§ About this exercise
Copy each line below that contains "name".

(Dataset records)
++++++++++++++++++++

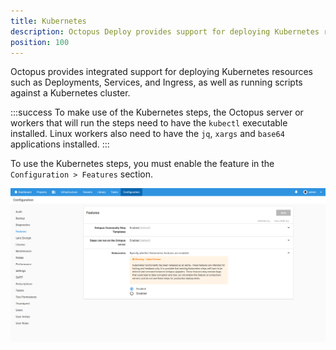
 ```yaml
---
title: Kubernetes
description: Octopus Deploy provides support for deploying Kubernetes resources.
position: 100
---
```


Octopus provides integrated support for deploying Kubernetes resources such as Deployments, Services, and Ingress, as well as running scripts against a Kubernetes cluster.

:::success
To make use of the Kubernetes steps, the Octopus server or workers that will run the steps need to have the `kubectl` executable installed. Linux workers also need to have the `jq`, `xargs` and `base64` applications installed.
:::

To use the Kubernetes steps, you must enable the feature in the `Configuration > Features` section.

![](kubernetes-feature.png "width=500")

++++++++++++++++++++

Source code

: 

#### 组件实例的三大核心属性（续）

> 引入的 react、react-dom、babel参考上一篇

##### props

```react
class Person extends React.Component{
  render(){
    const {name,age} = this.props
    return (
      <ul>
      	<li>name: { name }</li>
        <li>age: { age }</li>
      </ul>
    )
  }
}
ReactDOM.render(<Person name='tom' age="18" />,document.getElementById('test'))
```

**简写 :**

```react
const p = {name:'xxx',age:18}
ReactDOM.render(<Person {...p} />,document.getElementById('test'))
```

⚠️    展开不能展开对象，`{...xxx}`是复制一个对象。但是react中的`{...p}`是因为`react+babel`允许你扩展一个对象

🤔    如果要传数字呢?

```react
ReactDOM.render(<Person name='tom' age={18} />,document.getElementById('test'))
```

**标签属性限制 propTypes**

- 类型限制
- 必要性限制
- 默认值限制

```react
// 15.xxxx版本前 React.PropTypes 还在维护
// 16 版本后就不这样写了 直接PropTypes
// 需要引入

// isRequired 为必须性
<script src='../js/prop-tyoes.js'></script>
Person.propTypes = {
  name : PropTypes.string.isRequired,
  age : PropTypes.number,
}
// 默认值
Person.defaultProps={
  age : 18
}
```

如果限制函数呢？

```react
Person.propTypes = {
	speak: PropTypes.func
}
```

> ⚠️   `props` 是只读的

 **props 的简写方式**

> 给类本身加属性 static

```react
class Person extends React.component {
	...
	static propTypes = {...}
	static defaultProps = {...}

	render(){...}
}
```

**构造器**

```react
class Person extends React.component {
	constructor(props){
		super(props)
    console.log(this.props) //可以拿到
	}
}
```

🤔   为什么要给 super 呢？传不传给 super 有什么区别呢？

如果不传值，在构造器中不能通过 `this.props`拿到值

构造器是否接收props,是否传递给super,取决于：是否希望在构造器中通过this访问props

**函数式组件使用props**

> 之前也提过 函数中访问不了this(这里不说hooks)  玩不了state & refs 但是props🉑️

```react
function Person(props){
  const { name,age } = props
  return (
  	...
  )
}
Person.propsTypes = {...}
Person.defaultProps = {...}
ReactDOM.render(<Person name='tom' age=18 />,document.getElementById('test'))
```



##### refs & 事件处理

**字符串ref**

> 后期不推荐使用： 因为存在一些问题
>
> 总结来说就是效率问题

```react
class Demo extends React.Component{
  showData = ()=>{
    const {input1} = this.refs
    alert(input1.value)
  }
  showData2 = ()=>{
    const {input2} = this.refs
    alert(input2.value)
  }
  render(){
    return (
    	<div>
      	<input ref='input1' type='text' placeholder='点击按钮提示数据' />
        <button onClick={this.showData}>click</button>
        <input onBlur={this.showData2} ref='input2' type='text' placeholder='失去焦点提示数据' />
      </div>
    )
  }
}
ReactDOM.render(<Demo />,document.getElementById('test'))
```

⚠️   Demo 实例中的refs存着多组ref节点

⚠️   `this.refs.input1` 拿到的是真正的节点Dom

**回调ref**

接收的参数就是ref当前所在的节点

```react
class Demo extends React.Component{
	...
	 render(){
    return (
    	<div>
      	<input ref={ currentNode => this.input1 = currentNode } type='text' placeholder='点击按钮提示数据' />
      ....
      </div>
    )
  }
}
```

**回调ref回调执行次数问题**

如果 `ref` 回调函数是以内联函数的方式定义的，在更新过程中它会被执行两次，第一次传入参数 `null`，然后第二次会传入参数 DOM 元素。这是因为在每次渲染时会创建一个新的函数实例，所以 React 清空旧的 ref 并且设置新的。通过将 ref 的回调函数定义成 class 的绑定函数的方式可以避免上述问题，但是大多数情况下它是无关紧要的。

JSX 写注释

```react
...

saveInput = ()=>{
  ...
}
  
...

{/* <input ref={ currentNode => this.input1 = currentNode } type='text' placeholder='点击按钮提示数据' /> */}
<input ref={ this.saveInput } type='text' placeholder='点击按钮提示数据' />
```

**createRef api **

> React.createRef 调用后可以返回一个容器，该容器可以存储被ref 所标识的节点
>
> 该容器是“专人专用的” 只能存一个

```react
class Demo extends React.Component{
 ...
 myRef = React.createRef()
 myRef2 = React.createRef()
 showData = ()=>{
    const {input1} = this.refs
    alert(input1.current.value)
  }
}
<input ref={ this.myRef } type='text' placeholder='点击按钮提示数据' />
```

++++++++++++++++++++

§ Task solution
    const {name,age} = this.props
      	<li>name: { name }</li>
ReactDOM.render(<Person name='tom' age="18" />,document.getElementById('test'))
const p = {name:'xxx',age:18}
ReactDOM.render(<Person name='tom' age={18} />,document.getElementById('test'))
  name : PropTypes.string.isRequired,
  const { name,age } = props
ReactDOM.render(<Person name='tom' age=18 />,document.getElementById('test'))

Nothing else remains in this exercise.